En temps de guerre, ce sont des choses qui arrivent fréquemment ; à la limite, ça paraît presque banal. Mais, quand on voudrait devenir président des Etats-Unis d’Amérique, on fait feu de tout bois ; on ne néglige rien ; on s’imagine qu’il faut un peu de tout pour fabriquer des héros.

Françoise Mbango, elle, est une héroïne qui n’emprunte rien aux guerres, rien aux tortures, rien aux haines qui déchirent les humains. Plutôt, elle tient sa gloire d’un grand idéal, tel que les Grecs de l’Antiquité l’ont conçu et tel qu’ils auraient voulu le léguer aux générations de tous les temps à venir. Le Sport. Oui le Sport. Ce quelque chose de divin et de grandiose qui incarne, à lui tout seul, la plupart des vertus qui, si pratiquées, assureraient le bonheur définitif du genre humain. Citons en, au hasard, quelques- unes : l’acceptation de l’autre, dans toute sa différence, la fraternité universelle, le sens du partage, la tolérance, la reconnaissance du mérite, le fair-play, la franchise et la culture de la paix entre les différents peuples de la terre. J’en oubliais le culte de l’excellence et la volonté permanente de vaincre, sans rechercher le triomphalisme, sans chercher à humilier le vaincu…

Françoise Mbango est une authentique héroïne nationale. Ce n’est pas moi qui le proclame ; ce n’est pas un titre honorifique que je lui décerne. C’est désormais un statut normal qui lui va comme un gant à une main. Alain Bernard, l’impressionnant nageur français, médaillé d’or aux 100métres, nage libre, aux Jeux de Pékin, n’a eu droit, l’autre jour, en arrivant chez lui, qu’à de maigres acclamations d’une centaine de badauds. Quelle différence avec la fête exubérante que des foules innombrables ont réservée à Françoise Mbango ! Des groupes de danses hystériques hurlaient son nom et improvisaient des chansons pour célébrer ses exploits olympiques. Des dizaines de milliers de mains cherchaient à la toucher. Il a fallu parfois l’intervention zélée des policiers pour libérer le passage.

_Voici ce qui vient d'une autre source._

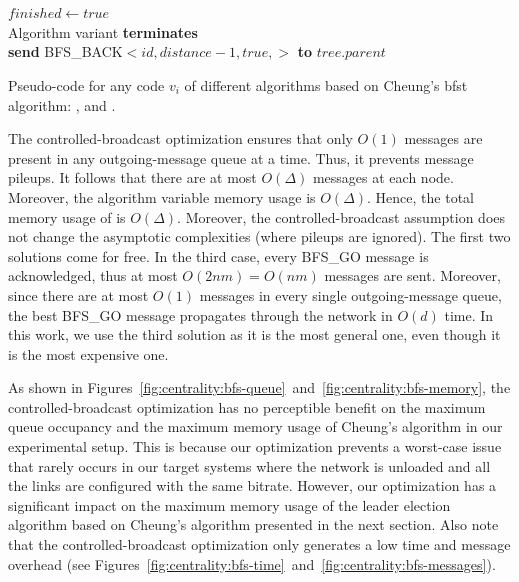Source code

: {{\\

 {
	\\
	 {
		$finished \gets true$\;
		\\
		Algorithm variant {\bf terminates}\label{alg:centrality:bfs:line:term2}\;
	}{
	\\
	{\bf send} BFS\_BACK${<}id, distance - 1, true,$${>}$ {\bf to} $tree.parent$\label{alg:centrality:bfs:line:back4}\;
}
}
}
\caption{Pseudo-code for any code $v_i$ of different algorithms based on Cheung's \gls{bfst} algorithm: \cheungCb{}, \cheungIeCb{} and \cheungCbAgg{}.\label{alg:centrality:bfs}\vspace{1em}}
}

The controlled-broadcast optimization ensures that only $O(1)$ messages are present in any outgoing-message queue at a time. Thus, it prevents message pileups. It follows that there are at most $O(\Delta)$ messages at each node. Moreover, the algorithm variable memory usage is $O(\Delta)$. Hence, the total memory usage of \cheungCb{} is $O(\Delta)$. Moreover, the controlled-broadcast assumption does not change the asymptotic complexities (where pileups are ignored). The first two solutions come for free. In the third case, every BFS\_GO message is acknowledged, thus at most $O(2nm) = O(nm)$  messages are sent. Moreover, since there are at most $O(1)$ messages in every single outgoing-message queue, the best BFS\_GO message propagates through the network in $O(d)$ time. In this work, we use the third solution as it is the most general one, even though it is the most expensive one.

As shown in Figures~\ref{fig:centrality:bfs-queue}~and~\ref{fig:centrality:bfs-memory}, the controlled-broadcast optimization has no perceptible benefit on the maximum queue occupancy and the maximum memory usage of Cheung's algorithm in our experimental setup. This is because our optimization prevents a worst-case issue that rarely occurs in our target systems where the network is unloaded and all the links are configured with the same bitrate. However, our optimization has a significant impact on the maximum memory usage of the leader election algorithm based on Cheung's algorithm presented in the next section. Also note that the controlled-broadcast optimization only generates a low time and message overhead (see Figures~\ref{fig:centrality:bfs-time}~and~\ref{fig:centrality:bfs-messages}).

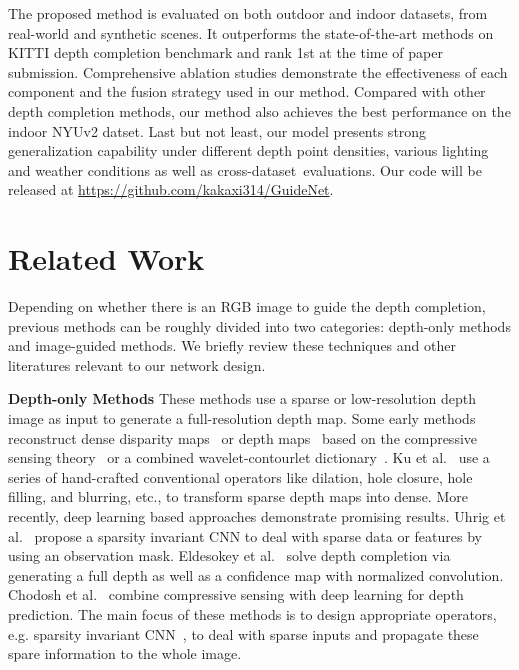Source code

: \documentclass[journal]{IEEEtran}
\begin{document}
The proposed method is evaluated on both outdoor and indoor datasets, from real-world and synthetic scenes.
It outperforms the state-of-the-art methods on KITTI depth completion benchmark and rank 1st at the time of paper submission.
Comprehensive ablation studies demonstrate the effectiveness of each component and the fusion strategy used in our method.  
Compared with other depth completion methods, our method also achieves the best performance on the indoor NYUv2 datset. 
Last but not least, our model presents strong generalization capability under different depth point densities, various lighting and weather conditions as well as cross-dataset~evaluations.
Our code will be released at \url{https://github.com/kakaxi314/GuideNet}.
 

\section{Related Work}
Depending on whether there is an RGB image to guide the depth completion, previous methods can be roughly divided into two categories: depth-only methods and image-guided methods.
We briefly review these techniques and other literatures relevant to our network design.

{\bf Depth-only Methods} These methods use a sparse or low-resolution depth image as input to generate a full-resolution depth map.
Some early methods reconstruct dense disparity maps~\cite{dense_disparity} or depth maps~\cite{sparse_sample} based on the compressive sensing theory~\cite{dense_disparity} or a combined wavelet-contourlet dictionary~\cite{sparse_sample}.
Ku et al.~\cite{defense_classical} use a series of hand-crafted conventional operators like dilation, hole closure, hole filling, and blurring, etc., to transform sparse depth maps into dense.
More recently, deep learning based approaches demonstrate promising results.
Uhrig et al.~\cite{sparsity_cnn} propose a sparsity invariant CNN to deal with sparse data or features by using an observation mask.
Eldesokey et al.~\cite{propagating_confidences} solve depth completion via generating a full depth as well as a confidence map with normalized convolution.
Chodosh et al.~\cite{compress_sensing_convolution} combine compressive sensing with deep learning for depth prediction.
The main focus of these methods is to design appropriate operators,
e.g. sparsity invariant CNN~\cite{sparsity_cnn}, to deal with sparse inputs and propagate these spare information to the whole image. 
\end{document}
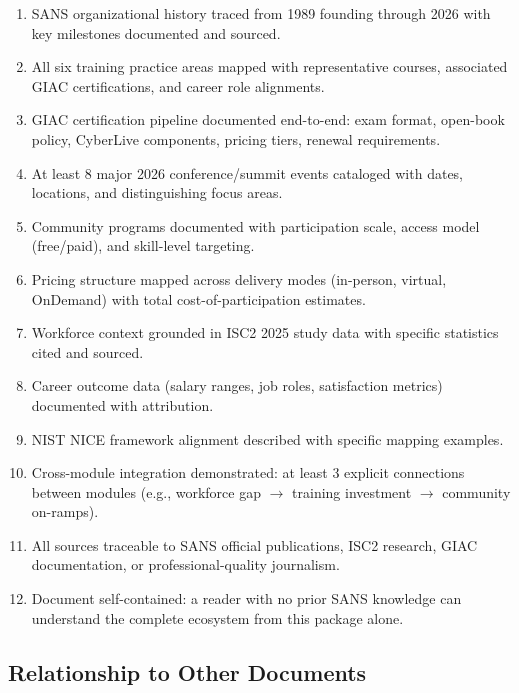 \documentclass[11pt,letterpaper]{article}
\begin{document}
\begin{enumerate}[label=\textbf{\arabic*.}]
  \item SANS organizational history traced from 1989 founding through 2026 with key milestones documented and sourced.
  \item All six training practice areas mapped with representative courses, associated GIAC certifications, and career role alignments.
  \item GIAC certification pipeline documented end-to-end: exam format, open-book policy, CyberLive components, pricing tiers, renewal requirements.
  \item At least 8 major 2026 conference/summit events cataloged with dates, locations, and distinguishing focus areas.
  \item Community programs documented with participation scale, access model (free/paid), and skill-level targeting.
  \item Pricing structure mapped across delivery modes (in-person, virtual, OnDemand) with total cost-of-participation estimates.
  \item Workforce context grounded in ISC2 2025 study data with specific statistics cited and sourced.
  \item Career outcome data (salary ranges, job roles, satisfaction metrics) documented with attribution.
  \item NIST NICE framework alignment described with specific mapping examples.
  \item Cross-module integration demonstrated: at least 3 explicit connections between modules (e.g., workforce gap $\rightarrow$ training investment $\rightarrow$ community on-ramps).
  \item All sources traceable to SANS official publications, ISC2 research, GIAC documentation, or professional-quality journalism.
  \item Document self-contained: a reader with no prior SANS knowledge can understand the complete ecosystem from this package alone.
\end{enumerate}

\subsection{Relationship to Other Documents}
\end{document}
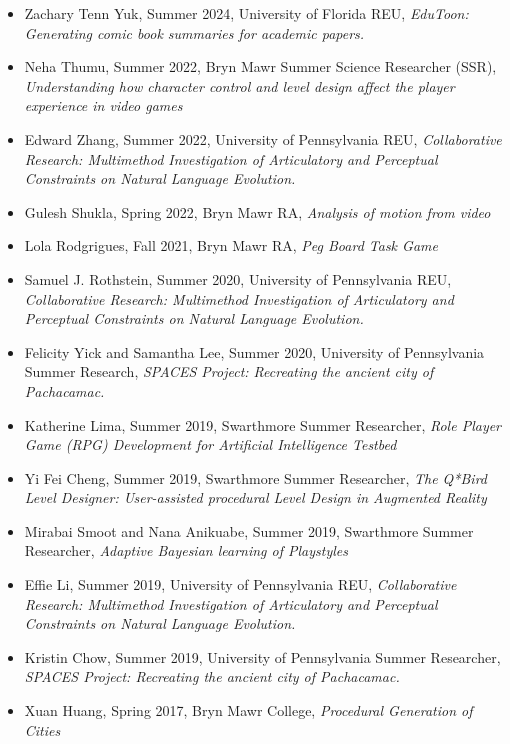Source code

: \begin{itemize}[leftmargin=*,label={}]
  \item Zachary Tenn Yuk, Summer 2024, University of Florida REU, \textit{EduToon: Generating comic book summaries for academic papers.}
  \item Neha Thumu, Summer 2022, Bryn Mawr Summer Science Researcher (SSR), \textit{Understanding how character control and level design affect the player experience in video games}
  \item Edward Zhang, Summer 2022, University of Pennsylvania REU, \textit{Collaborative Research: Multimethod Investigation of Articulatory and Perceptual Constraints on Natural Language Evolution.}
  \item Gulesh Shukla, Spring 2022, Bryn Mawr RA, \textit{Analysis of motion from video}
  \item Lola Rodgrigues, Fall 2021, Bryn Mawr RA, \textit{Peg Board Task Game}
  \item Samuel J. Rothstein, Summer 2020, University of Pennsylvania REU, \textit{Collaborative Research: Multimethod Investigation of Articulatory and Perceptual Constraints on Natural Language Evolution.}
  \item Felicity Yick and Samantha Lee, Summer 2020, University of Pennsylvania Summer Research, \textit{SPACES Project: Recreating the ancient city of Pachacamac.}
  \item Katherine Lima, Summer 2019, Swarthmore Summer Researcher, \textit{Role Player Game (RPG) Development for Artificial Intelligence Testbed}
  \item Yi Fei Cheng, Summer 2019, Swarthmore Summer Researcher, \textit{The Q*Bird Level Designer: User-assisted procedural Level Design in Augmented Reality}
  \item Mirabai Smoot and Nana Anikuabe, Summer 2019, Swarthmore Summer Researcher, \textit{Adaptive Bayesian learning of Playstyles}
  \item Effie Li, Summer 2019, University of Pennsylvania REU, \textit{Collaborative Research: Multimethod Investigation of Articulatory and Perceptual Constraints on Natural Language Evolution.}
  \item Kristin Chow, Summer 2019, University of Pennsylvania Summer Researcher, \textit{SPACES Project: Recreating the ancient city of Pachacamac.}
  \item Xuan Huang, Spring 2017, Bryn Mawr College, \textit{Procedural Generation of Cities}
\end{itemize}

Tout le monde était content de cette petite femme au visage imperturbable d’enfant ; elle n’impressionne guère ; son gabarit est presque à l’opposé de ses exploits retentissants sur les sautoirs d’Athènes et de Pékin. Elle bavarde peu ; mais, son regard pétille de malice et communique avec ces foules, heureuses de découvrir qu’il peut exister, en sport, chez nous, d’autres stars, d’autres vedettes, d’autres héros, en dehors des terrains de football.

Tout le monde était content de Françoise, à commencer par les princes qui gouvernent le mouvement sportif camerounais. Ils se pressaient tous autour de celle grâce à qui la participation camerounaise aux Jeux de Pékin a été remarquée. Ils souriaient très large. Que vouliez vous qu’ils fissent d’autre, les pauvres ? Avec Françoise, il vaudrait mieux faire contre mauvaise conscience bon sourire.